TASK TO COMPLETE ▸ Please, could you print all the lines below exactly, leaving out the pictures?

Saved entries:
____

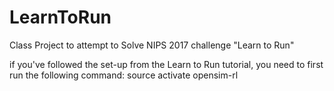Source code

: # LearnToRun
Class Project to attempt to Solve NIPS 2017 challenge "Learn to Run"

if you've followed the set-up from the Learn to Run tutorial, you need to first
run the following command:
    source activate opensim-rl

____

ANSWER TO THIS EXERCISE ▸
Source code

: # LearnToRun
Class Project to attempt to Solve NIPS 2017 challenge "Learn to Run"

if you've followed the set-up from the Learn to Run tutorial, you need to first
run the following command:
    source activate opensim-rl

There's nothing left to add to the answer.